Something like this?...

 function stringConverter(varString, varCommaPosition)
 {
   var stringArray = varString.split("");
   var outputString = '';
   for(var i=0;i<stringArray.length;i++)
   {
     if(i == varCommaPosition)
      {
        outputString = outputString + ',';
      }

     outputString = outputString + stringArray[i];
   }  

   return outputString;
 }

You can easily expand it to split on multiple indexes, and to take an array or string

const splitOn = (slicable, ...indices) =>
  [0, ...indices].map((n, i, m) => slicable.slice(n, m[i + 1]));

splitOn('foo', 1);
// ["f", "oo"]

splitOn([1, 2, 3, 4], 2);
// [[1, 2], [3, 4]]

splitOn('fooBAr', 1, 4);
//  ["f", "ooB", "Ar"]

lodash issue tracker: https://github.com/lodash/lodash/issues/3014


You can also do it like this.
https://jsfiddle.net/Devashish2910/8hbosLj3/1/#&togetherjs=iugeGcColp

var str, result;
str = prompt("Enter Any Number");

var valueSplit = function (value, length) {
    if (length < 7) {
        var index = length - 3;
        return str.slice(0, index) + ',' + str.slice(index);
    }
    else if (length < 10 && length > 6) {
        var index1, index2;
        index1 = length - 6;
        index2 = length - 3;
        return str.slice(0,index1) + "," + str.slice(index1,index2) + "," + str.slice(index2);
    }
}

result = valueSplit(str, str.length);
alert(result);

If code elegance ranks higher than the performance hit of regex, then

'1234567'.match(/^(.*)(.{3})/).slice(1).join(',')
=> "1234,567"

There's a lot of room to further modify the regex to be more precise.

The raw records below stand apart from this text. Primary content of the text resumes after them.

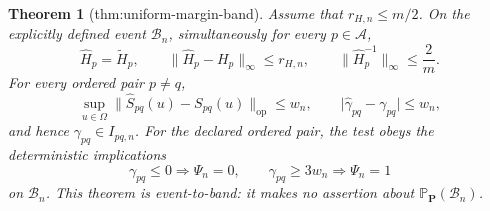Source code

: \documentclass{article}
\newtheorem{theorem}{Theorem}
\begin{document}
\begin{theorem}[thm:uniform-margin-band]\label{thm:uniform-margin-band}
Assume that \(r_{H,n}\le m/2\).  On the explicitly defined event
\(\mathcal B_n\), simultaneously for every \(p\in\mathcal A\),
\[
 \widehat H_p=\widetilde H_p,
 \qquad
 \lVert\widehat H_p-H_p\rVert_\infty\le r_{H,n},
 \qquad
 \lVert\widehat H_p^{-1}\rVert_\infty\le \frac{2}{m}.
\]
For every ordered pair \(p\ne q\),
\[
 \sup_{u\in\Omega}
 \lVert\widehat S_{pq}(u)-S_{pq}(u)\rVert_{\mathrm{op}}
 \le w_n,
 \qquad
 \lvert\widehat\gamma_{pq}-\gamma_{pq}\rvert\le w_n,
\]
and hence \(\gamma_{pq}\in I_{pq,n}\).  For the declared ordered pair, the test obeys the deterministic implications
\[
 \gamma_{pq}\le0\Longrightarrow\Psi_n=0,
 \qquad
 \gamma_{pq}\ge3w_n\Longrightarrow\Psi_n=1
\]
on \(\mathcal B_n\).  This theorem is event-to-band: it makes no assertion about \(\mathbb P_{\mathbf P}(\mathcal B_n)\).
\end{theorem}
\end{document}
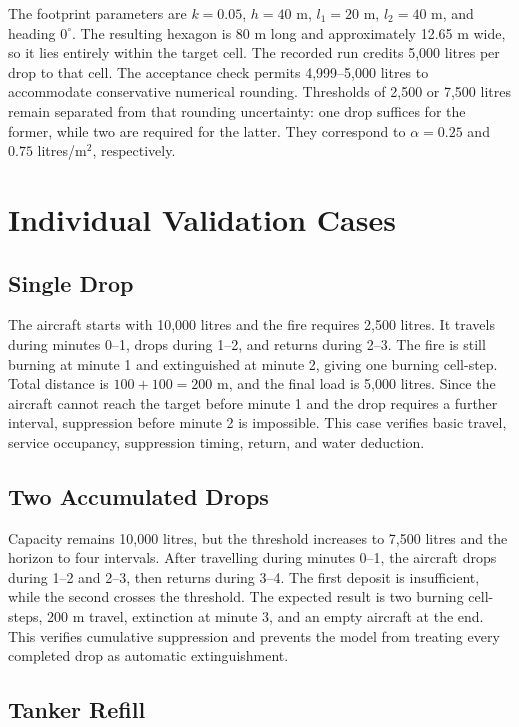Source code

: The footprint parameters are $k=0.05$, $h=40$ m, $l_1=20$ m, $l_2=40$ m, and heading $0^\circ$. The resulting hexagon is 80 m long and approximately 12.65 m wide, so it lies entirely within the target cell. The recorded run credits 5,000 litres per drop to that cell. The acceptance check permits 4,999--5,000 litres to accommodate conservative numerical rounding. Thresholds of 2,500 or 7,500 litres remain separated from that rounding uncertainty: one drop suffices for the former, while two are required for the latter. They correspond to $\alpha=0.25$ and $0.75$ litres/m$^2$, respectively.

\section{Individual Validation Cases}
\label{sec:validation-cases}

\subsection{Single Drop}

The aircraft starts with 10,000 litres and the fire requires 2,500 litres. It travels during minutes 0--1, drops during 1--2, and returns during 2--3. The fire is still burning at minute 1 and extinguished at minute 2, giving one burning cell-step. Total distance is $100+100=200$ m, and the final load is 5,000 litres. Since the aircraft cannot reach the target before minute 1 and the drop requires a further interval, suppression before minute 2 is impossible. This case verifies basic travel, service occupancy, suppression timing, return, and water deduction.

\subsection{Two Accumulated Drops}

Capacity remains 10,000 litres, but the threshold increases to 7,500 litres and the horizon to four intervals. After travelling during minutes 0--1, the aircraft drops during 1--2 and 2--3, then returns during 3--4. The first deposit is insufficient, while the second crosses the threshold. The expected result is two burning cell-steps, 200 m travel, extinction at minute 3, and an empty aircraft at the end. This verifies cumulative suppression and prevents the model from treating every completed drop as automatic extinguishment.

\subsection{Tanker Refill}

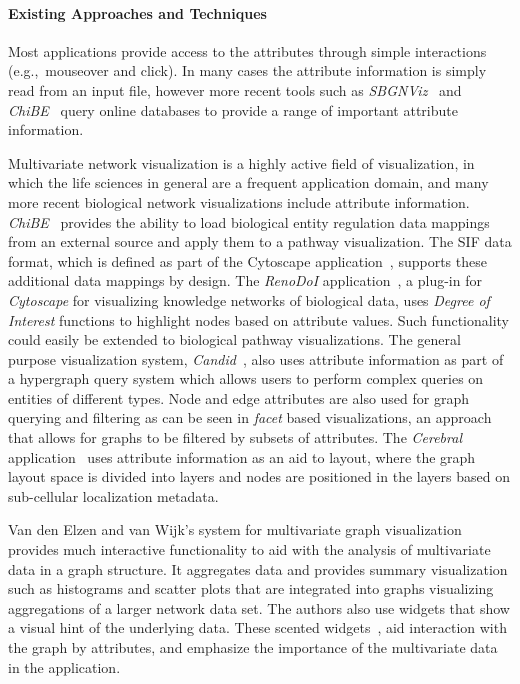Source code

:\documentclass[twocolumn]{bmcart}%
\begin{document}
\paragraph*{Existing Approaches and Techniques}

Most applications provide access to the attributes through simple interactions (e.g.,~mouseover and click).
In many cases the attribute information is simply read from an input file, however more recent tools such as \textit{SBGNViz}~\cite{SBGNViz2015} and \textit{ChiBE}~\cite{Babur2010chibe} query online databases to provide a range of important attribute information.

Multivariate network visualization is a highly active field of visualization, in which the life sciences in general are a frequent application domain, and many more recent biological network visualizations include attribute information.
\textit{ChiBE}~\cite{Babur2010chibe} provides the ability to load biological entity regulation data mappings from an external source and apply them to a pathway visualization.
The SIF data format, which is defined as part of the Cytoscape application~\cite{Shannon2003cytoscape}, supports these additional data mappings by design.
The \textit{RenoDoI} application~\cite{Vehlow2015}, a plug-in for \textit{Cytoscape} for visualizing knowledge networks of biological data, uses \emph{Degree of Interest} functions to highlight nodes based on attribute values.
Such functionality could easily be extended to biological pathway visualizations.
The general purpose visualization system, \textit{Candid}~\cite{Shadoan2013}, also uses attribute information as part of a hypergraph query system which allows users to perform complex queries on entities of different types.
Node and edge attributes are also used for graph querying and filtering as can be seen in \textit{facet} based visualizations, an approach that allows for graphs to be filtered by subsets of attributes.
The \textit{Cerebral} application~\cite{Barsky2008cerebral} uses attribute information as an aid to layout, where the graph layout space is divided into layers and nodes are positioned in the layers based on sub-cellular localization metadata.


Van den Elzen and van Wijk’s \cite{van2014multivariate} system for multivariate graph visualization provides much interactive functionality to aid with the analysis of multivariate data in a graph structure. It aggregates data and provides summary visualization such as histograms and scatter plots that are integrated into graphs visualizing aggregations of a larger network data set. The authors also use widgets that show a visual hint of the underlying data. These scented widgets~\cite{willett2007scented}, aid interaction with the graph by attributes, and emphasize  the importance of the multivariate data in the application.
\end{document}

If join() doesn't work then you might need to use map with a closure, at which point the other answers here may be less bytes and line noise.


function splitText(value, index) {
  if (value.length < index) {return value;} 
  return [value.substring(0, index)].concat(splitText(value.substring(index), index));
}
console.log(splitText('this is a testing peace of text',10));
// ["this is a ", "testing pe", "ace of tex", "t"] 

For those who want to split a text into array using the index.


You can also use number formatter JS available at

https://code.google.com/p/javascript-number-formatter/

Format options

http://jsfiddle.net/chauhangs/hUE3h/

  format("##,###.", 98700)
  format("#,###.", 8211)

If you want a really hacky one-liner using regular expressions and interpolated strings...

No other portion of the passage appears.